A compromise, bipartisan Senate proposal that would extend cost-sharing reduction (CSR) payments through 2019 and implement other changes aimed at stabilizing the individual health insurance marketplace under the Affordable Care Act (ACA) should be passed by Congress.
That was the message put forth today by the AMA, which has long urged legislators to take action to address the instability that could be caused by the lack of funding for the CSR payments, which help reduce the out-of-pocket costs borne by low-income Americans.
“Multiyear action is needed to maintain the availability and affordability of individual health insurance plans that millions of Americans count on for access to the medical care they need,” AMA President David O. Barbe, MD, MHA, said in a statement. “We are pleased the proposal includes additional health plan options and provides needed funding for outreach, education and enrollment assistance, while maintaining key guardrails to protect patients as part of the state waiver process. We urge all members of Congress to support the Alexander-Murray proposal.”
In a joint statement, Republican Sen. Lamar Alexander, chair of the Senate Committee on Health, Education, Labor and Pensions, and Ranking Member Patty Murray, D-Wash., said the measure “will protect consumers facing higher premiums this year and give states meaningful flexibility to create greater choices among health insurance policies in the individual health insurance market.”
“The goal of this bipartisan legislation is to stabilize and then lower the cost of health insurance premiums, and ensure that Americans are able to purchase health insurance in the individual health insurance market,” they added.
In a summary of the bill’s highlights, the legislation’s authors say the bill would allow states to offer value-based insurance plans, streamline the 1332 waiver application process, and allow everyone to purchase lower-premium catastrophic coverage “copper” plans.
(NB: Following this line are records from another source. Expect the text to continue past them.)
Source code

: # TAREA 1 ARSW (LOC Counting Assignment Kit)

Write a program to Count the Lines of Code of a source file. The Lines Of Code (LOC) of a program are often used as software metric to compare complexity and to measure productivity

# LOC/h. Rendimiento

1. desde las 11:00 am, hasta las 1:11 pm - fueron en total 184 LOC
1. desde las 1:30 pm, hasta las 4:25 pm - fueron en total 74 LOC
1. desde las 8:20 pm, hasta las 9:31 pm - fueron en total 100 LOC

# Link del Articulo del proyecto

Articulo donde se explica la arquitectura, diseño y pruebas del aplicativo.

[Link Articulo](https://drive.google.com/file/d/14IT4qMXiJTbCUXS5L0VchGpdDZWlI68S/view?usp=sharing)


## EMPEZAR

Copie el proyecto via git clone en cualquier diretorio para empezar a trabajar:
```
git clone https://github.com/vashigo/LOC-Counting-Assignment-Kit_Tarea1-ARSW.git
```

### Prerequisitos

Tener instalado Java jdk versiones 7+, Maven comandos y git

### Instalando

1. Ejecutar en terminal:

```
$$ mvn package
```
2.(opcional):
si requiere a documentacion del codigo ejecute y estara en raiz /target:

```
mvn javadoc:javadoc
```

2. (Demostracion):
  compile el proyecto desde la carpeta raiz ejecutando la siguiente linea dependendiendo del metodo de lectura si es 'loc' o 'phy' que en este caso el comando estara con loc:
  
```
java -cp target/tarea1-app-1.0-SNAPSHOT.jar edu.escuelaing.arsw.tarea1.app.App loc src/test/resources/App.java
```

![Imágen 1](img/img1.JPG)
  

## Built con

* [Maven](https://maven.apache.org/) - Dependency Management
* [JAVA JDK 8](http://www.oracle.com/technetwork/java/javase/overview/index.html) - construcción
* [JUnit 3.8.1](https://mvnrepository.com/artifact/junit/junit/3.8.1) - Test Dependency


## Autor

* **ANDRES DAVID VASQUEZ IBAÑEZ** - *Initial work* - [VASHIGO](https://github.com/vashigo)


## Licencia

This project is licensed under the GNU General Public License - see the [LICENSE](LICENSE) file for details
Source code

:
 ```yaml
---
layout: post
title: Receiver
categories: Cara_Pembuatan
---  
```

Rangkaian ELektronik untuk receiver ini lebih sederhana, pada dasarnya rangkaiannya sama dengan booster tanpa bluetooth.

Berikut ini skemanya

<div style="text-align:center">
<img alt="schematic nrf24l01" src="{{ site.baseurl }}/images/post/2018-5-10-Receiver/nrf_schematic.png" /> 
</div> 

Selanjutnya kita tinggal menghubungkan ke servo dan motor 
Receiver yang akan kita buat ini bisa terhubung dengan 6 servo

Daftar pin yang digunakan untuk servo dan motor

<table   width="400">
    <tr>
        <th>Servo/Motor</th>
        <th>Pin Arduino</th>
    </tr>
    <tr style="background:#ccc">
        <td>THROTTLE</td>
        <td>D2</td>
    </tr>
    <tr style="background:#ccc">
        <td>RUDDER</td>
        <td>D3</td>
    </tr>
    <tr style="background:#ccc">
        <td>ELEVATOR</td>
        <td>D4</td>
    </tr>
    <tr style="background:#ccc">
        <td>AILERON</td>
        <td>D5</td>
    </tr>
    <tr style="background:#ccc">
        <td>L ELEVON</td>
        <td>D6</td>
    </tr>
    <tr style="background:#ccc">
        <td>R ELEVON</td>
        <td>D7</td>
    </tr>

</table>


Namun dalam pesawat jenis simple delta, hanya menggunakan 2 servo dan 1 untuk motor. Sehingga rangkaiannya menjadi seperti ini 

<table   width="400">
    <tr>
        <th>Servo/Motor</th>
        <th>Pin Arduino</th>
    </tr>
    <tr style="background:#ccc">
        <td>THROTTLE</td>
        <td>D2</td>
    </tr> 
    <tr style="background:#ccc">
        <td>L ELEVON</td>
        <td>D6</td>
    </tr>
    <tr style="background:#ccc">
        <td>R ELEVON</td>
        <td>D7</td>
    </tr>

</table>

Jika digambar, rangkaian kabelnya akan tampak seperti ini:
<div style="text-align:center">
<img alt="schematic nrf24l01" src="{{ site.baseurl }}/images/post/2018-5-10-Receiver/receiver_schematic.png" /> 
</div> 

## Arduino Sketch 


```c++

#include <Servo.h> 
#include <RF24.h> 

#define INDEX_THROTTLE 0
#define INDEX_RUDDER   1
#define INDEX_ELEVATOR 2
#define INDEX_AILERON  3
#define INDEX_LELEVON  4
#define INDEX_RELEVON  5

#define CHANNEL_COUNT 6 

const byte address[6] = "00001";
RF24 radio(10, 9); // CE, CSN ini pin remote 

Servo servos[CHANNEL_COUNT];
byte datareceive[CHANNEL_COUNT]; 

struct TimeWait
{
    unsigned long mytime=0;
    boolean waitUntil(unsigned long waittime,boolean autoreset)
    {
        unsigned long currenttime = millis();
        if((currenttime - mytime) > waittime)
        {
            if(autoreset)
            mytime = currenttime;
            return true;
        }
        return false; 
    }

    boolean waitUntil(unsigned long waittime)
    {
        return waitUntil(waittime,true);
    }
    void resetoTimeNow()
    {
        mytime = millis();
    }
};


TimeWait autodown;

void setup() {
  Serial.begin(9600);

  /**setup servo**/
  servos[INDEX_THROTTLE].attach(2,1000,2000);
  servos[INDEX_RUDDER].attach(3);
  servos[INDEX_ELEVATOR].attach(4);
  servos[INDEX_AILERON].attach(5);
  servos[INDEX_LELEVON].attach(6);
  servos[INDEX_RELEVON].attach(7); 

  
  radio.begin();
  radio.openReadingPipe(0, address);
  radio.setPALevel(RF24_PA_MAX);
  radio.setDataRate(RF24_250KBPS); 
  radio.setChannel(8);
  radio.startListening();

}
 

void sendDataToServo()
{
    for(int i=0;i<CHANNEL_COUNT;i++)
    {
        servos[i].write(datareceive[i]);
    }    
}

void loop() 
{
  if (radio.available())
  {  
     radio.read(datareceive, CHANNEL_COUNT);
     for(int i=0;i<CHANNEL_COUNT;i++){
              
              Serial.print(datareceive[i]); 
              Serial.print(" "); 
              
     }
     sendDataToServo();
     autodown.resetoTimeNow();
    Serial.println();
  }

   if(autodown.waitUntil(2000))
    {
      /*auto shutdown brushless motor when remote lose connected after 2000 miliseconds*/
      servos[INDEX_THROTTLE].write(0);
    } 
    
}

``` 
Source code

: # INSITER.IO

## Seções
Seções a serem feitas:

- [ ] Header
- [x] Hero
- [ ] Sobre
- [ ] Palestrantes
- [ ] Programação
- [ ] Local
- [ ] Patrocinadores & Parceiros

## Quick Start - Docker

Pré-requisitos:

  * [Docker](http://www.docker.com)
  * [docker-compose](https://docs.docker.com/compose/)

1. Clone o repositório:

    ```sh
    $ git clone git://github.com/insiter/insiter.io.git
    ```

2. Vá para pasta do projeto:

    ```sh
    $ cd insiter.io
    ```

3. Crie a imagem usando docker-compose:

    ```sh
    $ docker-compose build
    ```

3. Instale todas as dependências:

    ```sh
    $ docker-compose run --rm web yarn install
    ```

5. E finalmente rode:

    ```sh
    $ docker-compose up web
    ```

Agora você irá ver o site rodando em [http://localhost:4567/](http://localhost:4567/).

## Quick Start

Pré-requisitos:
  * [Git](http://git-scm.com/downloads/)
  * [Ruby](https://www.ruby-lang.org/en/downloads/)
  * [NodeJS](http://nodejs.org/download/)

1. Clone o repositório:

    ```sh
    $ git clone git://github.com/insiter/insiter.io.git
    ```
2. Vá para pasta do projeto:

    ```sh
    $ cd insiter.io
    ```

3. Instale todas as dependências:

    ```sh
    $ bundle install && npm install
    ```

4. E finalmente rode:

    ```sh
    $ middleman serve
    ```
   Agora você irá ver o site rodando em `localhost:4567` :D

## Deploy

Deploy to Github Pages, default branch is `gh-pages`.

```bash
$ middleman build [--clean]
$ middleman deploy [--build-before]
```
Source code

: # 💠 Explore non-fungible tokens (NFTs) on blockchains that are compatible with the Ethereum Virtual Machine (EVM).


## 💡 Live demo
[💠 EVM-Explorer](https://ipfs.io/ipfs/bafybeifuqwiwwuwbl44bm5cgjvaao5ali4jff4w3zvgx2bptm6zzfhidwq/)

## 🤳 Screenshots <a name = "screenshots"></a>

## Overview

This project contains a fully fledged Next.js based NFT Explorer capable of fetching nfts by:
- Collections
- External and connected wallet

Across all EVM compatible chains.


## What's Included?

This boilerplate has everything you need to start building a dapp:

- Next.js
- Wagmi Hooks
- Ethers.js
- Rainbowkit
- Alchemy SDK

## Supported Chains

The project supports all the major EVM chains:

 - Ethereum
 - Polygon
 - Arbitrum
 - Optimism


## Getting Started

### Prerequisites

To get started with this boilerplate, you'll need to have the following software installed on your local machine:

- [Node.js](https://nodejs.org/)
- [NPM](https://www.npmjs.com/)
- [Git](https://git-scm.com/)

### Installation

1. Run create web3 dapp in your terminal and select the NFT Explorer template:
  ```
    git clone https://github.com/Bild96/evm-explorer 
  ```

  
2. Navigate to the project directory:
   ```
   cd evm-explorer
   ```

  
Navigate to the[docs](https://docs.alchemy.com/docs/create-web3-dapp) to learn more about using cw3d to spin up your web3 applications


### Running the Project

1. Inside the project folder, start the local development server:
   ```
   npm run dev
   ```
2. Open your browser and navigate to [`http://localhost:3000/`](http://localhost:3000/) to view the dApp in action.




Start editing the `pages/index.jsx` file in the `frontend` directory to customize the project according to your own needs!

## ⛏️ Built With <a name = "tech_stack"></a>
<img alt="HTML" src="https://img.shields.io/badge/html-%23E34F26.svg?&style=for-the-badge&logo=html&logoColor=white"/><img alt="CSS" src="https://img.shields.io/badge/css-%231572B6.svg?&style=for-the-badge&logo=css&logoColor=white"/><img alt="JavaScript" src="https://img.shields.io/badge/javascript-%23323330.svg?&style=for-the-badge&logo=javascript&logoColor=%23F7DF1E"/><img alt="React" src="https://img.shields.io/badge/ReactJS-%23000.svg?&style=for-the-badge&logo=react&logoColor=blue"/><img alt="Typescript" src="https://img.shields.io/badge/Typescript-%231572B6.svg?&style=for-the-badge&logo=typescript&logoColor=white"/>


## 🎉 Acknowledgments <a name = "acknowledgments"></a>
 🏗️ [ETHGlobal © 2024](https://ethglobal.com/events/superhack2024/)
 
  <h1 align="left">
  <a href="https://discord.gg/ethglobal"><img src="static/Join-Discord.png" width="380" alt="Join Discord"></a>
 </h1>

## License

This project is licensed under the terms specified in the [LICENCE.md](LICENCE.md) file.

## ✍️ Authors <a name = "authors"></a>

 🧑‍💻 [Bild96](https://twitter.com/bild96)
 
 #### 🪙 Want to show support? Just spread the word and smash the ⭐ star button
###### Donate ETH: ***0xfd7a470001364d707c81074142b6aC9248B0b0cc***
The bill also would require the Department of Health and Human Services (HHS) to use $106 million in user fees in the plan years of 2018 and 2019 to pay for efforts to promote ACA insurance enrollment. In addition, the measure would require HHS to promulgate regulations allowing plans to be sold across state lines in the individual or small group markets.
It is estimated that at least 6 million people had their costs of care lowered by a CSR, at an annual cost to the federal government of around $7 billion.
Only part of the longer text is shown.